I think everyone has some tacit feeling about Kate that is bigger than words, and this patchwork of scenes is the best we can hope for. I started writing this about a dozen times and nothing came up to scratch. Eventually I grabbed the Oblique Strategies — which is I guess a kind of secular Tarot — and the card I drew said “Humanize something free of error” (sic).
I’m still not quite sure what it means, but somehow it resonates, so that’s what I’m working towards.
I want to focus on Kate, but I’m having a hard time separating my impression of Kate from a significant time in my life when she was very present — and that’s further complicated because it wasn’t just Kate, it was a whole load of people that gravitated around my Vampire game in my 3rd year.
I should have been studying for finals, and instead I was immersed in a terrific group of friends. We played games and hung out. It was an inspiring time to be gaming, too. There was a revolution happening in OURPGSoc; the zeitgeist was the “society game”, a very real cultural change in the way our society interacted.

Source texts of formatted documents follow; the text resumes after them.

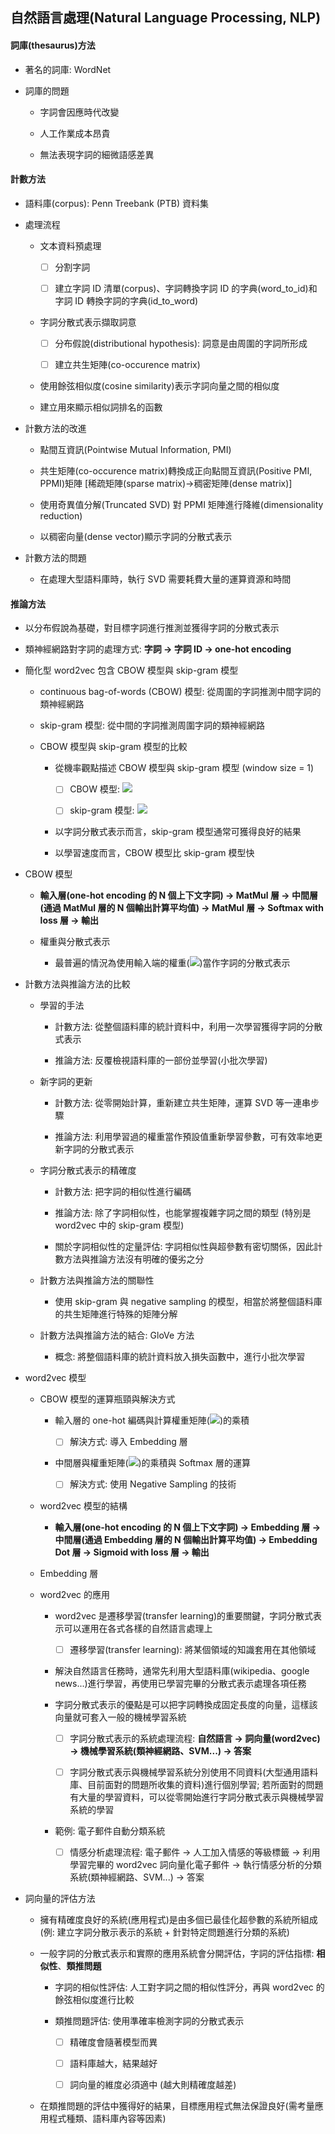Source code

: ## 自然語言處理(Natural Language Processing, NLP)

#### 詞庫(thesaurus)方法

- 著名的詞庫: WordNet

- 詞庫的問題

  - 字詞會因應時代改變
  
  - 人工作業成本昂貴
  
  - 無法表現字詞的細微語感差異
  
#### 計數方法
  
- 語料庫(corpus): Penn Treebank (PTB) 資料集
  
- 處理流程
  
  - 文本資料預處理
   
    - [ ] 分割字詞
     
    - [ ] 建立字詞 ID 清單(corpus)、字詞轉換字詞 ID 的字典(word_to_id)和字詞 ID 轉換字詞的字典(id_to_word)
     
  - 字詞分散式表示擷取詞意
   
    - [ ] 分布假說(distributional hypothesis): 詞意是由周圍的字詞所形成
     
    - [ ] 建立共生矩陣(co-occurence matrix)
     
  - 使用餘弦相似度(cosine similarity)表示字詞向量之間的相似度
   
  - 建立用來顯示相似詞排名的函數

- 計數方法的改進

  - 點間互資訊(Pointwise Mutual Information, PMI)
  
  - 共生矩陣(co-occurence matrix)轉換成正向點間互資訊(Positive PMI, PPMI)矩陣 [稀疏矩陣(sparse matrix)->稠密矩陣(dense matrix)]
  
  - 使用奇異值分解(Truncated SVD) 對 PPMI 矩陣進行降維(dimensionality reduction)
  
  - 以稠密向量(dense vector)顯示字詞的分散式表示
  
- 計數方法的問題

  - 在處理大型語料庫時，執行 SVD 需要耗費大量的運算資源和時間
      
#### 推論方法

- 以分布假說為基礎，對目標字詞進行推測並獲得字詞的分散式表示

- 類神經網路對字詞的處理方式: **字詞 -> 字詞 ID -> one-hot encoding**

- 簡化型 word2vec 包含 CBOW 模型與 skip-gram 模型

  - continuous bag-of-words (CBOW) 模型: 從周圍的字詞推測中間字詞的類神經網路
  
  - skip-gram 模型: 從中間的字詞推測周圍字詞的類神經網路
  
  - CBOW 模型與 skip-gram 模型的比較
  
    - 從機率觀點描述 CBOW 模型與 skip-gram 模型 (window size = 1)
    
      - [ ] CBOW 模型: <img src="https://render.githubusercontent.com/render/math?math=P(\omega_{t}|\omega_{t-1}, \omega_{t %2B 1})">

      - [ ] skip-gram 模型: <img src="https://render.githubusercontent.com/render/math?math=P(\omega_{t-1}, \omega_{t %2B 1}|\omega_{t})">
  
    - 以字詞分散式表示而言，skip-gram 模型通常可獲得良好的結果
    
    - 以學習速度而言，CBOW 模型比 skip-gram 模型快

- CBOW 模型

  - **輸入層(one-hot encoding 的 N 個上下文字詞) -> MatMul 層 -> 中間層(通過 MatMul 層的 N 個輸出計算平均值) -> MatMul 層 -> Softmax with loss 層 -> 輸出**

  - 權重與分散式表示
  
    - 最普遍的情況為使用輸入端的權重(<img src="https://render.githubusercontent.com/render/math?math=W_{in}">)當作字詞的分散式表示

- 計數方法與推論方法的比較

  - 學習的手法
  
    - 計數方法: 從整個語料庫的統計資料中，利用一次學習獲得字詞的分散式表示

    - 推論方法: 反覆檢視語料庫的一部份並學習(小批次學習)
    
  - 新字詞的更新
  
    - 計數方法: 從零開始計算，重新建立共生矩陣，運算 SVD 等一連串步驟

    - 推論方法: 利用學習過的權重當作預設值重新學習參數，可有效率地更新字詞的分散式表示
    
  - 字詞分散式表示的精確度
  
    - 計數方法: 把字詞的相似性進行編碼

    - 推論方法: 除了字詞相似性，也能掌握複雜字詞之間的類型 (特別是 word2vec 中的 skip-gram 模型)
    
    - 關於字詞相似性的定量評估: 字詞相似性與超參數有密切關係，因此計數方法與推論方法沒有明確的優劣之分

  - 計數方法與推論方法的關聯性
  
    - 使用 skip-gram 與 negative sampling 的模型，相當於將整個語料庫的共生矩陣進行特殊的矩陣分解
    
  - 計數方法與推論方法的結合: GloVe 方法
  
    - 概念: 將整個語料庫的統計資料放入損失函數中，進行小批次學習
  
- word2vec 模型

  - CBOW 模型的運算瓶頸與解決方式
  
    - 輸入層的 one-hot 編碼與計算權重矩陣(<img src="https://render.githubusercontent.com/render/math?math=W_{in}">)的乘積
    
      - [ ] 解決方式: 導入 Embedding 層
    
    - 中間層與權重矩陣(<img src="https://render.githubusercontent.com/render/math?math=W_{out}">)的乘積與 Softmax 層的運算
    
      - [ ] 解決方式: 使用 Negative Sampling 的技術
  
  - word2vec 模型的結構
  
    - **輸入層(one-hot encoding 的 N 個上下文字詞) -> Embedding 層 -> 中間層(通過 Embedding 層的 N 個輸出計算平均值) -> Embedding Dot 層 -> Sigmoid  with loss 層 -> 輸出**
    
  - Embedding 層
  
  - word2vec 的應用
  
    - word2vec 是遷移學習(transfer learning)的重要關鍵，字詞分散式表示可以運用在各式各樣的自然語言處理上
    
      - [ ] 遷移學習(transfer learning): 將某個領域的知識套用在其他領域
      
    - 解決自然語言任務時，通常先利用大型語料庫(wikipedia、google news...)進行學習，再使用已學習完畢的分散式表示處理各項任務
    
    - 字詞分散式表示的優點是可以把字詞轉換成固定長度的向量，這樣該向量就可套入一般的機械學習系統
    
      - [ ] 字詞分散式表示的系統處理流程: **自然語言 -> 詞向量(word2vec) -> 機械學習系統(類神經網路、SVM...) -> 答案**
      
      - [ ] 字詞分散式表示與機械學習系統分別使用不同資料(大型通用語料庫、目前面對的問題所收集的資料)進行個別學習; 若所面對的問題有大量的學習資料，可以從零開始進行字詞分散式表示與機械學習系統的學習
      
    - 範例: 電子郵件自動分類系統
    
      - [ ] 情感分析處理流程: 電子郵件 -> 人工加入情感的等級標籤 -> 利用學習完畢的 word2vec 詞向量化電子郵件 -> 執行情感分析的分類系統(類神經網路、SVM...) -> 答案
      
- 詞向量的評估方法

  - 擁有精確度良好的系統(應用程式)是由多個已最佳化超參數的系統所組成 (例: 建立字詞分散示表示的系統 + 針對特定問題進行分類的系統)
  
  - 一般字詞的分散式表示和實際的應用系統會分開評估，字詞的評估指標: **相似性**、**類推問題**
  
    - 字詞的相似性評估: 人工對字詞之間的相似性評分，再與 word2vec 的餘弦相似度進行比較
    
    - 類推問題評估: 使用準確率檢測字詞的分散式表示
    
      - [ ] 精確度會隨著模型而異
      
      - [ ] 語料庫越大，結果越好
      
      - [ ] 詞向量的維度必須適中 (越大則精確度越差)
      
  - 在類推問題的評估中獲得好的結果，目標應用程式無法保證良好(需考量應用程式種類、語料庫內容等因素)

Kate embraced and embodied all of this change. I’m sure that the change would have happened nonetheless; but a lot of what made that cultural change so tangible and immediate to me was Kate. I’ll try to explain.
I met Kate the previous summer, at the prototypical society game LARP, Conclave. I’d arrived halfway through the campaign, and Kate was probably the first person who spoke to me as I was trying to decide what to do with my first turnsheet.
The interactions were not as ourselves, but our characters — so our initial friendship was entirely fictional. But Kate was totally invested in every character she played — just as she was totally invested in her people and the things she gave her time to. Getting swept up in her commitment to gaming was a kind of role-player’s epiphany.
Then at the end of the game I was musing about what I would run in the Autumn, and I talked about Vampire, and Kate practically leapt on the idea. Now inspiring people have come into my life at times and told me that I should do something, that it was worthwhile and within my grasp when I had doubts. Like the time a teacher told me I was smart enough to apply to Oxford, and so I did. Well, Kate liking the idea of playing Vampire was one of those times. That may not sound like it was in the same league, but it totally was.
And when the third year came it pretty much defined my life thereafter — the potential of games, my own ability to play and run them, and what I wanted from friendships and community. Kate’s confidence in me was a big part of that, though not the only part. Kate was one of the forces that bound that particular group of people together so strongly and created such lasting interactions.
I haven’t even touched upon all the things Kate did after that — all the brilliantly creative things she gave to our gaming community as a player and an author and a leader. People drifted away from Oxford and came back. I didn’t see Kate so much in later life, but I remember that when we did end up in the same place it felt like we just picked up where we’d left off. It was a tribe thing.
If I hadn’t known Kate, I probably wouldn’t have been any poorer for friends. I may still have run the Vampire game and met and loved the same girlfriend, formed the same friendships, and played way too much when I should have been working. I don’t want to underestimate the impact all those other people have had on me. But I do know that there are some people I would never have met and formed deep friendships with, and insights into life I would have missed if not for Kate.
This is a poor imitation of all the thanks I want to give for Kate.
Kate, I’m really glad I blew off studying to play games with you. It changed my life.